If you have recently come to Cassandra and you are happily using CQL, this blog post will probably only serve to confuse you. You may want to stop here.
If however, you:
- Are using Cassandra as a BigTable and care about the underlying persistence layer
- Started using CQL, but wonder why it has crazy limitations that aren't found in SQL
- Are accustomed to Java APIs and are trying to reconcile that with the advent of CQL
Now, I don't know the full history of all of it, but Cassandra has struggled with client apis from the beginning. There are remnants of that struggle littered throughout the code base, and I believe there were a couple false starts along the way. (cassandra$ grep -r "avro" *)
Specifically, if it looks, tastes and smells like SQL, people will expect SQL like behavior. People (and systems) expect to be able to construct arbitrary WHERE clauses, and JOINs.
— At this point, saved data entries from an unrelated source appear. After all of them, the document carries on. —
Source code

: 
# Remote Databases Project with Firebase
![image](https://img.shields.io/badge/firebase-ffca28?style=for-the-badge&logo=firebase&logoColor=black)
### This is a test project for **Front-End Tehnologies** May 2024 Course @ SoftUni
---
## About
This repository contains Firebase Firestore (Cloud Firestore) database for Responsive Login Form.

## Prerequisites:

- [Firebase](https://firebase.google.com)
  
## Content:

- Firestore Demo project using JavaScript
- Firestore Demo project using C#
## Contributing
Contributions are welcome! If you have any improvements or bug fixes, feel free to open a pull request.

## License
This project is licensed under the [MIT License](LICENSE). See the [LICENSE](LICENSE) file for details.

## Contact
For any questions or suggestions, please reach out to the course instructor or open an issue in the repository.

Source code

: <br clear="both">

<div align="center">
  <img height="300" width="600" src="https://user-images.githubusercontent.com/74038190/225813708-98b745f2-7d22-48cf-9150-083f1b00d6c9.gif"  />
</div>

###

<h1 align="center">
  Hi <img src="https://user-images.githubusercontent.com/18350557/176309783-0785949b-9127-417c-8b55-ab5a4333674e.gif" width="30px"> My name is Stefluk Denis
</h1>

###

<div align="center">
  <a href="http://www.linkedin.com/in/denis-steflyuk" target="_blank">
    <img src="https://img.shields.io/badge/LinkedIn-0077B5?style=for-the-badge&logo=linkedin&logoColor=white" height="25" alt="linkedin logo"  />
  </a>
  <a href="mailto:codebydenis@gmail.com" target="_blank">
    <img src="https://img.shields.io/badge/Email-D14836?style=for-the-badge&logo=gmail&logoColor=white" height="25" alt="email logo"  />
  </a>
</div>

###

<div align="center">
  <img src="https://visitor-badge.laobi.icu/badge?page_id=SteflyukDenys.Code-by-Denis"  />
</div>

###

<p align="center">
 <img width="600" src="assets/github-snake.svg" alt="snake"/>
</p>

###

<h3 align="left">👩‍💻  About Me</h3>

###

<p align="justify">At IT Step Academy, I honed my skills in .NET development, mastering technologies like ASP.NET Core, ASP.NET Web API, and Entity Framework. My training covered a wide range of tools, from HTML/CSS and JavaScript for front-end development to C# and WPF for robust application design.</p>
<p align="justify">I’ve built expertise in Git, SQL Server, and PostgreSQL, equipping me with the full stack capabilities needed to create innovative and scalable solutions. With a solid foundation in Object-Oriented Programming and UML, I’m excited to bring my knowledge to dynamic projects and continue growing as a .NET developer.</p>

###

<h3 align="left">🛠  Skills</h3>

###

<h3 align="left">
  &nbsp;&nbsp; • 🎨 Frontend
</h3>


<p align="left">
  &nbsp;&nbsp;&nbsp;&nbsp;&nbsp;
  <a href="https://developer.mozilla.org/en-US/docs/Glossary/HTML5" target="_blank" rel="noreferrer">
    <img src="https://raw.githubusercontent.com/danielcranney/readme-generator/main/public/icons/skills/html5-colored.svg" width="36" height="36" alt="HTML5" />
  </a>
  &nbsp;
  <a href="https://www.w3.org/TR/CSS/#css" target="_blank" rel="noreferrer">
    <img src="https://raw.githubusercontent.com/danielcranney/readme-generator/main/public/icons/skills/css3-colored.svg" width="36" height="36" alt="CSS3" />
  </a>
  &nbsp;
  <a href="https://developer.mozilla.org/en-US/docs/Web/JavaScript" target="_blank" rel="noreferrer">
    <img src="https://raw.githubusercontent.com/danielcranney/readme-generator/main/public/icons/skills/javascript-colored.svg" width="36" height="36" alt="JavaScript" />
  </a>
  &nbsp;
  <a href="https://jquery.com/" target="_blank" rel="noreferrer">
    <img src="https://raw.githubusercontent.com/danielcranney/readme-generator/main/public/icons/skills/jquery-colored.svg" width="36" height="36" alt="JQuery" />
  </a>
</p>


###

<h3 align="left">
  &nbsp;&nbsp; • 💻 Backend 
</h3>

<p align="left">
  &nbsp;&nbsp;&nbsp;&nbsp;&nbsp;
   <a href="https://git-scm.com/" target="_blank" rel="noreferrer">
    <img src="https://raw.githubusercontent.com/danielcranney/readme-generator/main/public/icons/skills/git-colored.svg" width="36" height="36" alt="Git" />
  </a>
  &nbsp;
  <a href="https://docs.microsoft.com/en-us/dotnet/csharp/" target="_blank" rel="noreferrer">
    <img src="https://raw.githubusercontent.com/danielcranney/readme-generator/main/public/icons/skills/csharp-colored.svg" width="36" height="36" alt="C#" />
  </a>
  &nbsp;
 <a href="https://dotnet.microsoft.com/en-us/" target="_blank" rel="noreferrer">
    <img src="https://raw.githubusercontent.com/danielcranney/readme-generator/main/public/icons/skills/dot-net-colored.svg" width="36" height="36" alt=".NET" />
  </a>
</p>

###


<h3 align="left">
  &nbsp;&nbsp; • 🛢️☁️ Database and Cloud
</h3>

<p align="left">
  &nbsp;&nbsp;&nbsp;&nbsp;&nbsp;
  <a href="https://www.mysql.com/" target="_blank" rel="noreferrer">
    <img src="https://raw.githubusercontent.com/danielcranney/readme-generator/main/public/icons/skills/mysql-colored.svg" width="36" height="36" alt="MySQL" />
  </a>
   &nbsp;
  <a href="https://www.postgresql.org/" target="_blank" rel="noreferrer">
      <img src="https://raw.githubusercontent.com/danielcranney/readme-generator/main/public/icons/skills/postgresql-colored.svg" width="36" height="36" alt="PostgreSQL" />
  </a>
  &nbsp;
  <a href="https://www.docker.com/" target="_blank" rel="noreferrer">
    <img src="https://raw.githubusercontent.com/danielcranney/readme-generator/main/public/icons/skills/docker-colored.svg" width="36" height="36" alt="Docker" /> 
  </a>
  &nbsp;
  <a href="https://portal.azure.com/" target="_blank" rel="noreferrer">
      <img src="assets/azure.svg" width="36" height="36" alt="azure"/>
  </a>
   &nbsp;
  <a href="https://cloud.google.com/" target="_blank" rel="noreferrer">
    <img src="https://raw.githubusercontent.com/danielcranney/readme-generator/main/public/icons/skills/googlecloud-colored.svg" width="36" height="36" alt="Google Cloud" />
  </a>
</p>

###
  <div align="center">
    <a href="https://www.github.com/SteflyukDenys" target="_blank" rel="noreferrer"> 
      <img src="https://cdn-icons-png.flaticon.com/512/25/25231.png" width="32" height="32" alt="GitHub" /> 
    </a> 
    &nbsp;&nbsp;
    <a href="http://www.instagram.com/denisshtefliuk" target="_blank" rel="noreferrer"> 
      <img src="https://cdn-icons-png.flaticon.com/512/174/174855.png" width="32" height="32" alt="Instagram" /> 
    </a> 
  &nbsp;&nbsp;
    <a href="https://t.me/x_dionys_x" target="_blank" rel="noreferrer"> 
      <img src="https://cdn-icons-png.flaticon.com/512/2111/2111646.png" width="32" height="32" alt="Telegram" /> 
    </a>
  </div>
With those expectations, and without an understanding of the underlying storage model, features, functions and even performance might not align well with users expectations. (IMHO, never a good thing) We may find ourselves explaining BigTable concepts anyway, just to explain why JOINs aren't welcome here.
(or we can just point people to Dean Hiller and playORM, so he can explain why they are. =)
Also, I think we want to be careful not to hide the "simple" structures of the BigTable. If it becomes cumbersome to interact with the BigTable (the Maps), we'll end up alienating the portion of the community that came to Cassandra for simple dynamic/flexible schemas. That flexibility and simplicity allowed us to accomodate vast Varieties of data, one of the pillars in the 3 V's of BigData. We don't want to lose it.
For more and discussion on this, follow and chime in on:
With those caveats in mind, I'm on board with CQL. I intend to embrace it whole heartedly, especially given the enhancements coming down the pipe. IMHO, CQL is more than a SQL veneer for Cassandra. It is the foundation for future feature enhancements. And although Thrift will be around for a long, long, long, long time, Thrift RPC will begin to fall behind CQL. There is already evidence of that as CQL is going to provide first-class support for operations on collections in 1.2, with only limited support (via JSON) in Thrift. See:
With that conclusion, we've got our work cut out for us. All of the enhancements we've developed for Cassandra were built on Thrift (either as AOP against the Thrift API, or directly consuming it to enable embedding). This includes: cassandra-indexing, cassandra-triggers, and Virgil. For each, we need to find a path forward that embraces CQL, keeping in mind that CQL is built on an entirely new protocol, listening on an entirely different port. Additionally, I'm looking to develop the Spring Data integration layer on CQL.
Anyone looking to get involved, we'd love a hand in migrating Virgil and Cassandra-Triggers forward and creating the initial Spring Data integration!
I'm excited about the future prospects of CQL, but it will take everyone's involvement to ensure that we get the best of all worlds from it, and that we don't lose anything in the transition.